Hang the skein up to dry,

Once dried, take pretty photos,


Wind (I wound using a nostepinne, partly because I enjoy it, partly because I wanted to check the whole 1200 metres over before I started knitting it), knit, then feel rather smug :)

Tuesday, 22 February 2011

My word! Press and Promo!

My word it's been a long time since I posted - my only excuse is that it's taken this long to get myself, my camera, my camera cable and the laptop all in the one room as Andrew has been using it for work a lot. I know, I am getting round to getting my laptop fixed.You can now follow me on Twitter @MichaelaKnits for up to the minute updates!

There's lots to say! Firstly, following on from the previous post I made some adaptations to the Mathematica Knitting Chart program. This can be downloaded here:

http://www.mediafire.com/?idw99pef28s0byx

This will only work if you have access to Wolfram Mathematica, so it's usage is possibly rather limited, but I was very proud of myself!

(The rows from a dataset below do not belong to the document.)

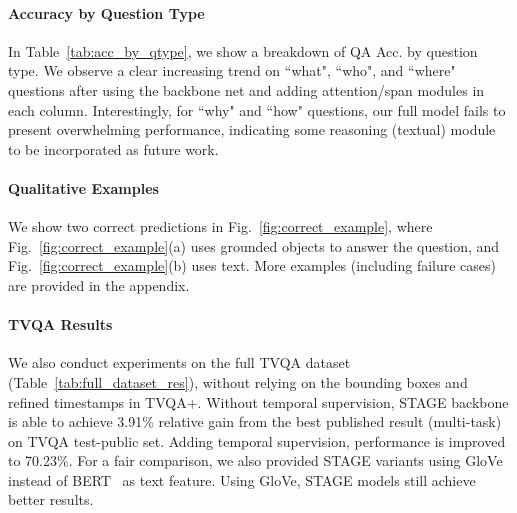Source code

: \documentclass[11pt,a4paper]{article}
\begin{document}
\paragraph{Accuracy by Question Type} 
In Table~\ref{tab:acc_by_qtype}, we show a breakdown of QA Acc. by question type. 
We observe a clear increasing trend on ``what", ``who", and ``where" questions after using the backbone net and adding attention/span modules in each column.  
Interestingly, for ``why" and ``how" questions, our full model fails to present overwhelming performance, indicating some reasoning (textual) module to be incorporated as future work.

\paragraph{Qualitative Examples} 
We show two correct predictions in Fig.~\ref{fig:correct_example}, where Fig.~\ref{fig:correct_example}(a) uses grounded objects to answer the question, and Fig.~\ref{fig:correct_example}(b) uses text. More examples (including failure cases) are provided in the appendix.


\begin{table}[!t]
\centering
\small
{}
\caption{QA Acc. on the full TVQA dataset.}
\label{tab:full_dataset_res}
\end{table}




\paragraph{TVQA Results} 
We also conduct experiments on the full TVQA dataset (Table~\ref{tab:full_dataset_res}), without relying on the bounding boxes and refined timestamps in TVQA+.
Without temporal supervision, STAGE backbone is able to achieve 3.91\% relative gain from the best published result (multi-task) on TVQA test-public set. 
Adding temporal supervision, performance is improved to 70.23\%. For a fair comparison, we also provided STAGE variants using GloVe~\cite{pennington2014glove} instead of BERT~\cite{Devlin2018BERTPO} as text feature. Using GloVe, STAGE models still achieve better results.
\end{document}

I have also recently appeared in University College London's most recent edition of Pi Magazine. UCL is the second largest university in the UK, and as such, I imagine that the readership of this student publication is over 10,000! And they gave me half a page!

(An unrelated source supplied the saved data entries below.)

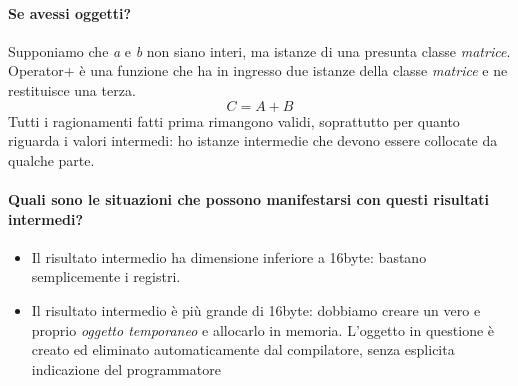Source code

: \documentclass[11pt]{report}
\theoremstyle{definition}
\begin{document}
\paragraph{Se avessi oggetti?} Supponiamo che \emph{a} e \emph{b} non siano interi, ma istanze di una presunta classe \emph{matrice}. Operator+ è una funzione che ha in ingresso due istanze della classe \emph{matrice} e ne restituisce una terza. 
\[C=A+B\]
Tutti i ragionamenti fatti prima rimangono validi, soprattutto per quanto riguarda i valori intermedi: ho istanze intermedie che devono essere collocate da qualche parte. 
\paragraph{Quali sono le situazioni che possono manifestarsi con questi risultati intermedi?}
\begin{itemize}
\item Il risultato intermedio ha dimensione inferiore a 16byte: bastano semplicemente i registri.
\item Il risultato intermedio è più grande di 16byte: dobbiamo creare un vero e proprio \emph{oggetto temporaneo} e allocarlo in memoria. L'oggetto in questione è creato ed eliminato automaticamente dal compilatore, senza esplicita indicazione del programmatore
\end{itemize}
\end{document}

I don't yet have a digital copy, so sorry for the photo! Notice also that it's the centre page - even more attention paid to it! I brought them 2 huge bags of everything I've knitted and am proud of, and they chose to use my Ikebana socks, designed by Judy Sumner and featured in Knitted Socks East and West, and my Ice Layers jumper of my own design. This is a men's jumper, but following the shoot (and the lovely comments I've received) I'll almost certainly size it for women too. The best part of this is that the rest of the shoot was dedicated to full time, professional fashion designers, so I'm certainly keeping good company at the moment!

Regular readers will know that I have been working for many months on the development of my own collection for the University College London MODO Fashion Society Show. I have been working since September to develop the team and have found 27 other excellent designers to produce an astounding 116 garments for our show on the 4th and 5th of March, at UCL Gower Street, London.

Tickets are available for £8 and can be purchased at www.uclunion.org/shop. Doors are at 6.30 and attendees can enjoy drinks and vintage refreshments (not literally vintage!) while they wander through our exhibition. The show begins at 7.15 and is expected to last for around two hours including an interval during which there will be opportunities to take a closer look at some of our garments. I will be opening the show with an 8 piece knitwear collection inspired by the revealing of tree branches during autumn. If you are attending, leave me a comment and I'll try and make sure I chat to you!

Following the show I will begin work on my newest and most exciting project - stocking my first shop! As soon as possible after the show I will begin stocking hats and accessories at The Create Place, 29 Old Ford Road, Bethnal Green. I'll let you know when I first start stocking, I'm sure we can arrange a special gift for those first magic customers!